980130
par François Brooks
Lorsqu'on a arrêté d'enseigner les arts
ménagers aux jeunes femmes et les métiers aux jeunes hommes, on a institué
l'enseignement “unisexe”. On a évacué complètement l'enseignement des Arts Ménagers des programmes scolaires de telle sorte
que, devenus parents, ni l'un ni l'autre dans le couple n'avait été préparé à
la nécessité d'une permanence d'un des deux parents pour s'occuper d'élever les
enfants et d'entretenir le domicile familial. Alors, ont commencé les problèmes
de gardiennage et, pour se déculpabiliser de refuser de remplir leur rôle
traditionnel, les femmes ont pointé du doigt leurs maris en les accusant d'être
des pères absents. Pourtant, traditionnellement, les pères
devaient s'absenter régulièrement pour gagner le pain familial, et de ça, on ne
s'en était jamais plaint. Personne n'aurait songé à reprocher au père son
absence pour aller gagner l'argent nécessaire à faire vivre sa famille. Le
bien-être des siens était la forme que prenait la “présence du père” dans la
maison. La maison, les meubles, les vêtements, la nourriture, tout ça
témoignait bien de la présence d'un père remplissant ses responsabilités dans le
foyer familial. Mais dans une économie d'abondance où les rôles des époux ne
sont plus complémentaires les choses en vont autrement.
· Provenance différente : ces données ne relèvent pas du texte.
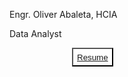 <style>
  .name {
  font-stize: 30px;
  }
  
  .resume {
    background-color: white;
    color: gray;
    height: 30px;
    border-radius 12px;
    cursor: pointer;
    margin-left: 100px
  }
</style>

<p clcass = "name">
  Engr. Oliver Abaleta, HCIA
</p>

<p class = "profession">
  Data Analyst
</p>

<button class = "resume">
  <a href = "https://drive.google.com/file/d/1p80sXrPdXWD4l8yzWe7ga8KgPFQp7z-G/view?usp=share_link" 
     target = "_blank"> Resume
  </a>
</button>
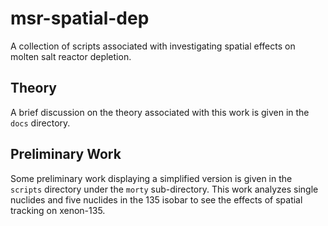 # msr-spatial-dep
A collection of scripts associated with investigating spatial effects on molten salt reactor depletion.

## Theory
A brief discussion on the theory associated with this work is given in the `docs` directory.

## Preliminary Work
Some preliminary work displaying a simplified version is given in the `scripts` directory under the `morty` sub-directory.
This work analyzes single nuclides and five nuclides in the 135 isobar to see the effects of spatial tracking on xenon-135.
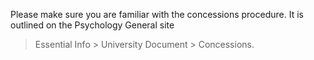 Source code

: Please make sure you are familiar with the concessions
procedure. It is outlined on the Psychology General site
> Essential Info > University Document > Concessions.
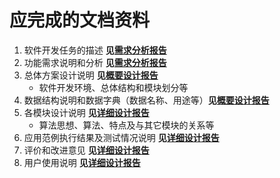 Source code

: # 应完成的文档资料

1. 软件开发任务的描述 **见[需求分析报告](!./../需求分析报告.md)**
2. 功能需求说明和分析 **见[需求分析报告](!./../需求分析报告.md)**
3. 总体方案设计说明 **见[概要设计报告](!./../概要设计报告.md)**
    * 软件开发环境、总体结构和模块划分等
4. 数据结构说明和数据字典（数据名称、用途等）**见[概要设计报告](!./../概要设计报告.md)**
5. 各模块设计说明 **见[详细设计报告](!./../详细设计报告.md)**
    * 算法思想、算法、特点及与其它模块的关系等
6. 应用范例执行结果及测试情况说明 **见[详细设计报告](!./../详细设计报告.md)**
7. 评价和改进意见 **见[详细设计报告](!./../详细设计报告.md)**
8. 用户使用说明 **见[详细设计报告](!./../详细设计报告.md)**

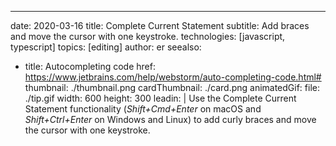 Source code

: ---
date: 2020-03-16
title: Complete Current Statement
subtitle: Add braces and move the cursor with one keystroke.
technologies: [javascript, typescript]
topics: [editing]
author: er
seealso:
- title: Autocompleting code
  href: https://www.jetbrains.com/help/webstorm/auto-completing-code.html#
thumbnail: ./thumbnail.png
cardThumbnail: ./card.png
animatedGif:
  file: ./tip.gif
  width: 600
  height: 300
leadin: |
  Use the Complete Current Statement functionality (*Shift+Cmd+Enter* on macOS and *Shift+Ctrl+Enter* on 
  Windows and Linux) to add curly braces and move the cursor with one keystroke.

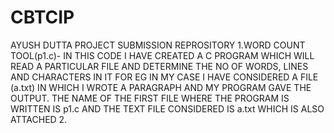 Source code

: # CBTCIP
AYUSH DUTTA PROJECT SUBMISSION REPROSITORY
1.WORD COUNT TOOL(p1.c)-
IN THIS CODE I HAVE CREATED A C PROGRAM WHICH WILL READ A PARTICULAR FILE AND DETERMINE THE NO OF WORDS, LINES AND CHARACTERS IN IT FOR EG IN MY CASE I HAVE CONSIDERED A FILE (a.txt) IN WHICH I WROTE A PARAGRAPH AND MY PROGRAM GAVE THE OUTPUT. THE NAME OF THE FIRST FILE WHERE THE PROGRAM IS WRITTEN IS p1.c AND THE TEXT FILE CONSIDERED IS a.txt WHICH IS ALSO ATTACHED
2. 
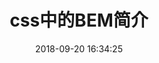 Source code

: ---
title: css中的BEM简介
date: 2018-09-20 16:34:25
tags: [Css]
categories: [Css]
description: BEM到底是什么
--- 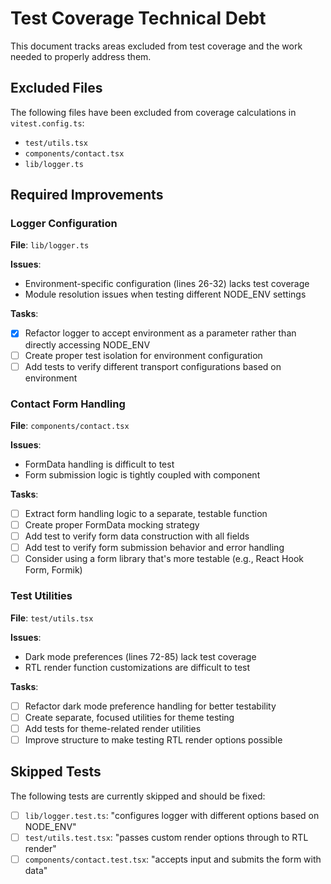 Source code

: # Test Coverage Technical Debt

This document tracks areas excluded from test coverage and the work needed to properly address them.

## Excluded Files

The following files have been excluded from coverage calculations in `vitest.config.ts`:

- `test/utils.tsx`
- `components/contact.tsx`
- `lib/logger.ts`

## Required Improvements

### Logger Configuration

**File**: `lib/logger.ts`

**Issues**:

- Environment-specific configuration (lines 26-32) lacks test coverage
- Module resolution issues when testing different NODE_ENV settings

**Tasks**:

- [x] Refactor logger to accept environment as a parameter rather than directly accessing NODE_ENV
- [ ] Create proper test isolation for environment configuration
- [ ] Add tests to verify different transport configurations based on environment

### Contact Form Handling

**File**: `components/contact.tsx`

**Issues**:

- FormData handling is difficult to test
- Form submission logic is tightly coupled with component

**Tasks**:

- [ ] Extract form handling logic to a separate, testable function
- [ ] Create proper FormData mocking strategy
- [ ] Add test to verify form data construction with all fields
- [ ] Add test to verify form submission behavior and error handling
- [ ] Consider using a form library that's more testable (e.g., React Hook Form, Formik)

### Test Utilities

**File**: `test/utils.tsx`

**Issues**:

- Dark mode preferences (lines 72-85) lack test coverage
- RTL render function customizations are difficult to test

**Tasks**:

- [ ] Refactor dark mode preference handling for better testability
- [ ] Create separate, focused utilities for theme testing
- [ ] Add tests for theme-related render utilities
- [ ] Improve structure to make testing RTL render options possible

## Skipped Tests

The following tests are currently skipped and should be fixed:

- [ ] `lib/logger.test.ts`: "configures logger with different options based on NODE_ENV"
- [ ] `test/utils.test.tsx`: "passes custom render options through to RTL render"
- [ ] `components/contact.test.tsx`: "accepts input and submits the form with data"
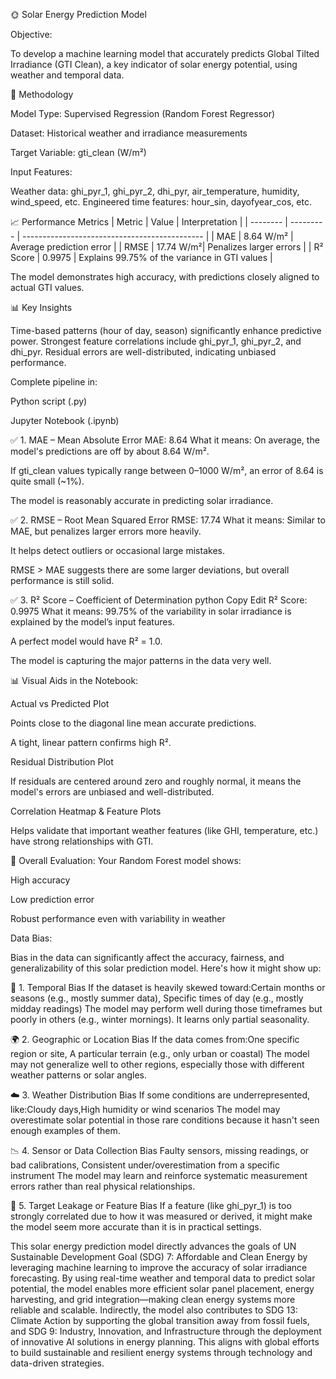 🌞 Solar Energy Prediction Model

Objective:

To develop a machine learning model that accurately predicts Global Tilted Irradiance (GTI Clean), a key indicator of solar energy potential, using weather and temporal data.

🔧 Methodology

Model Type: Supervised Regression (Random Forest Regressor)

Dataset: Historical weather and irradiance measurements

Target Variable: gti_clean (W/m²)

Input Features:

Weather data: ghi_pyr_1, ghi_pyr_2, dhi_pyr, air_temperature, humidity, wind_speed, etc.
Engineered time features: hour_sin, dayofyear_cos, etc.

📈 Performance Metrics
| Metric   | Value     | Interpretation                                |
| -------- | --------- | --------------------------------------------- |
| MAE      | 8.64 W/m² | Average prediction error                      |
| RMSE     | 17.74 W/m²| Penalizes larger errors                       |
| R² Score | 0.9975    | Explains 99.75% of the variance in GTI values |

The model demonstrates high accuracy, with predictions closely aligned to actual GTI values.

📊 Key Insights

Time-based patterns (hour of day, season) significantly enhance predictive power.
Strongest feature correlations include ghi_pyr_1, ghi_pyr_2, and dhi_pyr.
Residual errors are well-distributed, indicating unbiased performance.

Complete pipeline in:

Python script (.py)

Jupyter Notebook (.ipynb)


✅ 1. MAE – Mean Absolute Error
MAE: 8.64
What it means: On average, the model's predictions are off by about 8.64 W/m².

If gti_clean values typically range between 0–1000 W/m², an error of 8.64 is quite small (~1%).

The model is reasonably accurate in predicting solar irradiance.

✅ 2. RMSE – Root Mean Squared Error
RMSE: 17.74
What it means: Similar to MAE, but penalizes larger errors more heavily.

It helps detect outliers or occasional large mistakes.

RMSE > MAE suggests there are some larger deviations, but overall performance is still solid.

✅ 3. R² Score – Coefficient of Determination
python
Copy
Edit
R² Score: 0.9975
What it means: 99.75% of the variability in solar irradiance is explained by the model’s input features.

A perfect model would have R² = 1.0.

The model is capturing the major patterns in the data very well.

📊 Visual Aids in the Notebook:

Actual vs Predicted Plot

Points close to the diagonal line mean accurate predictions.

A tight, linear pattern confirms high R².

Residual Distribution Plot

If residuals are centered around zero and roughly normal, it means the model's errors are unbiased and well-distributed.

Correlation Heatmap & Feature Plots

Helps validate that important weather features (like GHI, temperature, etc.) have strong relationships with GTI.

🎯 Overall Evaluation:
Your Random Forest model shows:

High accuracy

Low prediction error

Robust performance even with variability in weather

Data Bias:

Bias in the data can significantly affect the accuracy, fairness, and generalizability of this solar prediction model. Here's how it might show up:

🔁 1. Temporal Bias
If the dataset is heavily skewed toward:Certain months or seasons (e.g., mostly summer data), Specific times of day (e.g., mostly midday readings)
The model may perform well during those timeframes but poorly in others (e.g., winter mornings). It learns only partial seasonality.

🌍 2. Geographic or Location Bias
If the data comes from:One specific region or site, A particular terrain (e.g., only urban or coastal)
The model may not generalize well to other regions, especially those with different weather patterns or solar angles.

☁️ 3. Weather Distribution Bias
If some conditions are underrepresented, like:Cloudy days,High humidity or wind scenarios
The model may overestimate solar potential in those rare conditions because it hasn't seen enough examples of them.

📉 4. Sensor or Data Collection Bias
Faulty sensors, missing readings, or bad calibrations, Consistent under/overestimation from a specific instrument
The model may learn and reinforce systematic measurement errors rather than real physical relationships.

🧠 5. Target Leakage or Feature Bias
If a feature (like ghi_pyr_1) is too strongly correlated due to how it was measured or derived, it might make the model seem more accurate than it is in practical settings.


This solar energy prediction model directly advances the goals of UN Sustainable Development Goal (SDG) 7: Affordable and Clean Energy by leveraging machine learning to improve the accuracy of solar irradiance forecasting. By using real-time weather and temporal data to predict solar potential, the model enables more efficient solar panel placement, energy harvesting, and grid integration—making clean energy systems more reliable and scalable. Indirectly, the model also contributes to SDG 13: Climate Action by supporting the global transition away from fossil fuels, and SDG 9: Industry, Innovation, and Infrastructure through the deployment of innovative AI solutions in energy planning. This aligns with global efforts to build sustainable and resilient energy systems through technology and data-driven strategies.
J'ai une amie, Louise, qui vit en couple
et qui est mère d'une petite fille de onze mois. Elle vient de congédier sa
troisième gardienne qui, encore une fois, avait des pratiques “douteuses” quant
à la façon de s'occuper de sa “poupoune”. Ces gardiennes avaient toutes l'incompréhensible mauvaise habitude de n'accorder que le strict minimum
d'attention et de soins à sa fille. Elle aurait voulu que ces femmes, en plus
de lui donner tous les soins de base nécessaires, jouent avec sa fille, la
stimulent intellectuellement, contribuent à son développement moteur. Louise,
en plus d'enseigner à plein temps, étudie en psychologie, elle est donc très au
fait des besoins d'un bébé et de ce qui favorise son développement. Elle
prétend ne rien avoir au monde ayant plus de valeur que sa fille. Pourtant,
elle a la naïveté de penser que pour un salaire dérisoire, elle pourra trouver
une gardienne qui donnera tous les soins et l'attention qu'elle croit
indispensables pour sa fille. Elle n'a pas encore envisagé mettre sa carrière
de côté un seul instant, ni son “mari” non plus d'ailleurs ; leur budget ne le
leur permettrait pas. Pour faire vivre leur fille et eux-mêmes (et
la gardienne),
ils ont besoin de deux salaires d'au moins 35000$
chacun. Je me demande encore comment mon grand-père Brooks faisait pour faire
vivre treize enfants avec son seul salaire de chauffeur d'autobus de la Ville
de Montréal. Ma grand-mère administrait le budget ; elle était ménagère [1]. Je me demande pourquoi ce beau métier
de ménagère [F1]est disparu ; le mot même est devenu
tabou, les “femmes au foyer” d'aujourd'hui semble en avoir honte et pourtant,
c'est en ménageant que les mères d'antan pouvaient accomplir le “miracle” de
faire vivre tant d'enfants avec un modeste salaire.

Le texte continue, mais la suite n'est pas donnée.